とりあえず9月号は見なかったことにして、
今回は月刊企業実務8月号(No.679)の感想を書きます。
(たぶんこれも数日中に9月号が届きます・・・)
取り上げる記事は、連載企画である
<管理部門の「業務成果を改善」するマネジメント術 第11回> P86~88
です。
装飾品商社であるA社は、創業以来、受注拡大を最優先し、
時流にのって急成長。 しかし、その反動が・・・
というお話です。
急成長した企業において、組織(管理)体制がその規模にマッチせず、
いたるところに無駄が発生してしまうのはよくあることです。
記事内では、「(A社における)その最たるものが在庫管理」としています。
これまで、倉庫の(=在庫の)管理は営業部が担当し、
仕入先との価格交渉や入荷(検収)、出荷といった手続きも
各営業マンが営業業務の片手間に行っていました。
その結果、以下のような弊害が出てきました。
(1)入出荷の記録忘れが多いため、在庫数のデータと実態が乖離し、納期遅れが頻発
(2)受注したのとは違う商品を顧客に届けてしまう出荷ミスが頻発
(3)各営業マンがバラバラに仕入をしていたため、同じ仕入れ先に対しても、
 スケールメリットを活かした価格交渉が出来ない
(4)万が一営業マンが架空発注をしたとしても、チェック出来ない
(5)所定の伝票に依らない口頭の仕入発注もあり、経理側で支払予定額を把握できない
当然、顧客からのクレームが相次ぐようになりました。
実際、社長が久しぶりに倉庫を訪れてみると、
不良在庫が溜まり、足の踏み場もないほど乱雑に段ボールが積み上げられ、
整然と整理整頓された以前の姿とは様変わりしていたそうです。
そこで社長は、いままで売上一辺倒で管理部門を軽視していた姿勢を改め
物流課」と「購買課」を新設することで上述の問題を解決しました。
(いかにも管理部門のための雑誌だなぁ。
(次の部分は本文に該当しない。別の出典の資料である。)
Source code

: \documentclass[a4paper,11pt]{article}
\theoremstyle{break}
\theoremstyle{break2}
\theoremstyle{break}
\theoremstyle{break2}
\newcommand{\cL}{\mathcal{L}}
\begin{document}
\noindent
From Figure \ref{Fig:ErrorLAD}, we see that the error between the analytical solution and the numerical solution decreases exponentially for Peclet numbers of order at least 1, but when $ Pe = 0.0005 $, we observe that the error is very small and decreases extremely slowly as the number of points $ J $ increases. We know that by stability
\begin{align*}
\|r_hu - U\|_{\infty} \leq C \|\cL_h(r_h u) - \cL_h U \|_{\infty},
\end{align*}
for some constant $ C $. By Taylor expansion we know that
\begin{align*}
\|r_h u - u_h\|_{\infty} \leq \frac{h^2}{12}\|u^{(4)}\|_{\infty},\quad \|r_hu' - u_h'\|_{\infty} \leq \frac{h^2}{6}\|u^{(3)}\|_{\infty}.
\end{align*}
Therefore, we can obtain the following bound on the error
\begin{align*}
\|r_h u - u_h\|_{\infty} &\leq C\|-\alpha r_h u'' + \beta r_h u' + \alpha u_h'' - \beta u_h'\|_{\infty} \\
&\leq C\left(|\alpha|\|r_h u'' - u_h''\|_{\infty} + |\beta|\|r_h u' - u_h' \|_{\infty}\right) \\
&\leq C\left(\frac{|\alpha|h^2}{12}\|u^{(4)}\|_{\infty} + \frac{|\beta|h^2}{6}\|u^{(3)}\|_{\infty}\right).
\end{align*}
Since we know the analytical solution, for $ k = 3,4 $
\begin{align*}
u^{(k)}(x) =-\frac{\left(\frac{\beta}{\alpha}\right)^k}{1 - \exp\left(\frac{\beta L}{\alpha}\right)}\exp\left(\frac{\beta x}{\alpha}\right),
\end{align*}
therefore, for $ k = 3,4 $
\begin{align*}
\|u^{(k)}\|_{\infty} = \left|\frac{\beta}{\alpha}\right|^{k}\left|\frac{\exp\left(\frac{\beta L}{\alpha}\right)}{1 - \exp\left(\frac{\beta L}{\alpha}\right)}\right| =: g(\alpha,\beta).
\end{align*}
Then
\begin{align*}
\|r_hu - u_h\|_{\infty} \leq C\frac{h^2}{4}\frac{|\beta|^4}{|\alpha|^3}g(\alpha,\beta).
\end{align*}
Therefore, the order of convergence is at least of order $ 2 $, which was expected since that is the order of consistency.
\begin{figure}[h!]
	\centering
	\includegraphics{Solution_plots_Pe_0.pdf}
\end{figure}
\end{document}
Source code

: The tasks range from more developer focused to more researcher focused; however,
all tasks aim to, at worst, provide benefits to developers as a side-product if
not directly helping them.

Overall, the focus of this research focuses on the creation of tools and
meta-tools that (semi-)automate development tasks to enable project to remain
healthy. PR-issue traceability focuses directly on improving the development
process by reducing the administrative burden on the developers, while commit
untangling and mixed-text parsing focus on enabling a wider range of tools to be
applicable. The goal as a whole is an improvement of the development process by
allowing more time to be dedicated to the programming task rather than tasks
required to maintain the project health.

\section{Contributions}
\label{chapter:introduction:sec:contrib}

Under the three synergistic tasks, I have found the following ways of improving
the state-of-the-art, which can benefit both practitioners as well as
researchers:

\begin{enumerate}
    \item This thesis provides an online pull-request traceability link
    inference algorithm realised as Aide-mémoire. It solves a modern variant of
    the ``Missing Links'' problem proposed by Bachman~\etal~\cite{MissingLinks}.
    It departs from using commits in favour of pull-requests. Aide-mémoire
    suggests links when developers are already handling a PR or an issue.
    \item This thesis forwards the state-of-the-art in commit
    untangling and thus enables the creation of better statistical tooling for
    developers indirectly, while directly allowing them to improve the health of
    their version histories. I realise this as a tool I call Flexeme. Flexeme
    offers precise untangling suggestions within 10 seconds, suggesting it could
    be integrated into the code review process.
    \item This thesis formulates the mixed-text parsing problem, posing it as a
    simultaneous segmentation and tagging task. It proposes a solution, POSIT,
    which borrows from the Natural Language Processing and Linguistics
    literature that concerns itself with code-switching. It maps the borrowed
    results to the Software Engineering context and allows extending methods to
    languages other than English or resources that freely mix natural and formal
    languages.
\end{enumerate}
)
・・・というのが記事前半の要旨です。
(後半では、実際にどう物流課と購買課を機能させていったのかが書かれています。)
ここまで読んで、私は非常に違和感を覚えました。
「この会社には"営業部長"はいないのか!?」ということです。
もし社長が営業部長を兼任していたとしたら、事態が悪化する前に
気付いていたはずでしょうから、おそらく独立したポストだと思われます。
上述の問題点の、少なくとも(1)・(2)・(3)の3つについては、
「営業部員がやっていることで、(別の、あるいは全体の)営業部員が被害を受けている。」
という構図が当てはまります。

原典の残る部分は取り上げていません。